WORK REQUEST — Report back each line of the data that contains the word "προγραμμάτων".
:: RECORDED DATA ::
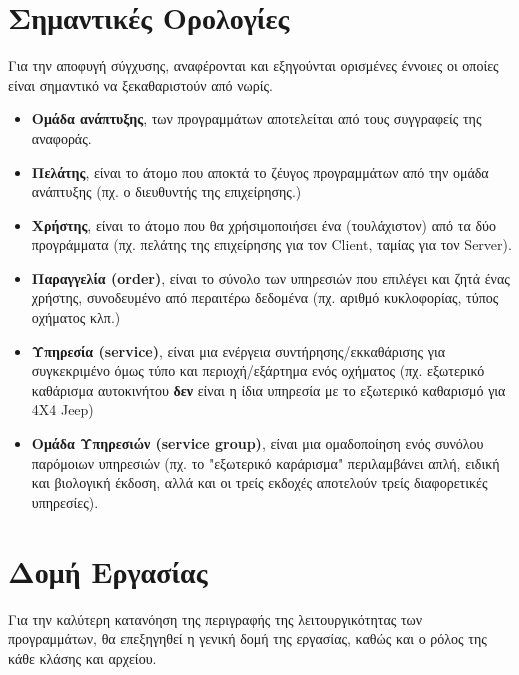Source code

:     \section{Σημαντικές Ορολογίες}
    \label{sec:SectionName1.2}
    Για την αποφυγή σύγχυσης, αναφέρονται και εξηγούνται ορισμένες έννοιες οι οποίες είναι σημαντικό να ξεκαθαριστούν από νωρίς.

    \begin{itemize}
        \item \textbf{Ομάδα ανάπτυξης}, των προγραμμάτων αποτελείται από τους συγγραφείς της αναφοράς.
        
        \item \textbf{Πελάτης}, είναι το άτομο που αποκτά το ζέυγος προγραμμάτων από την ομάδα ανάπτυξης (πχ. ο διευθυντής της επιχείρησης.)
        
        \item \textbf{Χρήστης}, είναι το άτομο που θα χρήσιμοποιήσει ένα (τουλάχιστον) από τα δύο προγράμματα (πχ. πελάτης της επιχείρησης για τον Client, ταμίας για τον Server).
        
        \item \textbf{Παραγγελία (order)}, είναι το σύνολο των υπηρεσιών που επιλέγει και ζητά ένας χρήστης, συνοδευμένο από περαιτέρω δεδομένα (πχ. αριθμό κυκλοφορίας, τύπος οχήματος κλπ.) 
        
        \item \textbf{Υπηρεσία (service)}, είναι μια ενέργεια συντήρησης/εκκαθάρισης για συγκεκριμένο όμως τύπο και περιοχή/εξάρτημα ενός οχήματος (πχ. εξωτερικό καθάρισμα αυτοκινήτου \textbf{δεν} είναι η ίδια υπηρεσία με το εξωτερικό καθαρισμό για 4X4 Jeep)
        
        \item \textbf{Ομάδα Υπηρεσιών (service group)}, είναι μια ομαδοποίηση ενός συνόλου παρόμοιων υπηρεσιών (πχ. το "εξωτερικό καράρισμα" περιλαμβάνει απλή, ειδική και βιολογική έκδοση, αλλά και οι τρείς εκδοχές αποτελούν τρείς διαφορετικές υπηρεσίες).    
    \end{itemize}

     

    \section{Δομή Εργασίας}
    \label{sec:SectionName1.3}
    Για την καλύτερη κατανόηση της περιγραφής της λειτουργικότητας των προγραμμάτων, θα επεξηγηθεί η γενική δομή της εργασίας, καθώς και ο ρόλος της κάθε κλάσης και αρχείου. 
    
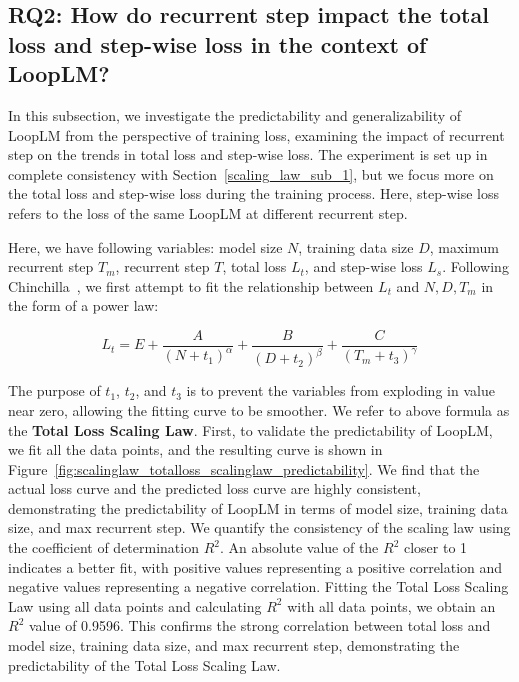 \documentclass[]{bytedance_seed}
\newcommand{\1}{\mathbf{1}}
\newcommand{\ut}{LoopLM}
\begin{document}
\subsection{RQ2: How do recurrent step impact the total loss and step-wise loss in the context of \ut{}?}
\label{scaling_law_sub_2}

In this subsection, we investigate the predictability and generalizability of \ut{} from the perspective of training loss, examining the impact of recurrent step on the trends in total loss and step-wise loss. The experiment is set up in complete consistency with Section~\ref{scaling_law_sub_1}, but we focus more on the total loss and step-wise loss during the training process. Here, step-wise loss refers to the loss of the same \ut{} at different recurrent step.

Here, we have following variables: model size $N$, training data size $D$, maximum recurrent step $T_m$, recurrent step $T$, total loss $L_t$, and step-wise loss $L_s$. Following Chinchilla~\citep{hoffmann2022training}, we first attempt to fit the relationship between $L_t$ and $N,D,T_m$ in the form of a power law:

$$
L_t = E + \frac{A}{(N+t_1)^\alpha} + \frac{B}{(D+t_2)^\beta} + \frac{C}{(T_m+t_3)^\gamma}
$$

The purpose of $t_1$, $t_2$, and $t_3$ is to prevent the variables from exploding in value near zero, allowing the fitting curve to be smoother. We refer to above formula as the \textbf{Total Loss Scaling Law}. First, to validate the predictability of \ut{}, we fit all the data points, and the resulting curve is shown in Figure~\ref{fig:scalinglaw_totalloss_scalinglaw_predictability}. We find that the actual loss curve and the predicted loss curve are highly consistent, demonstrating the predictability of \ut{} in terms of model size, training data size, and max recurrent step. We quantify the consistency of the scaling law using the coefficient of determination $R^2$. An absolute value of the $R^2$ closer to 1 indicates a better fit, with positive values representing a positive correlation and negative values representing a negative correlation. Fitting the Total Loss Scaling Law using all data points and calculating $R^2$ with all data points, we obtain an $R^2$ value of 0.9596. This confirms the strong correlation between total loss and model size, training data size, and max recurrent step, demonstrating the predictability of the Total Loss Scaling Law.
\end{document}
:::
EXERCISE ANSWER —
        \item \textbf{Ομάδα ανάπτυξης}, των προγραμμάτων αποτελείται από τους συγγραφείς της αναφοράς.
        \item \textbf{Πελάτης}, είναι το άτομο που αποκτά το ζέυγος προγραμμάτων από την ομάδα ανάπτυξης (πχ. ο διευθυντής της επιχείρησης.)
    Για την καλύτερη κατανόηση της περιγραφής της λειτουργικότητας των προγραμμάτων, θα επεξηγηθεί η γενική δομή της εργασίας, καθώς και ο ρόλος της κάθε κλάσης και αρχείου. 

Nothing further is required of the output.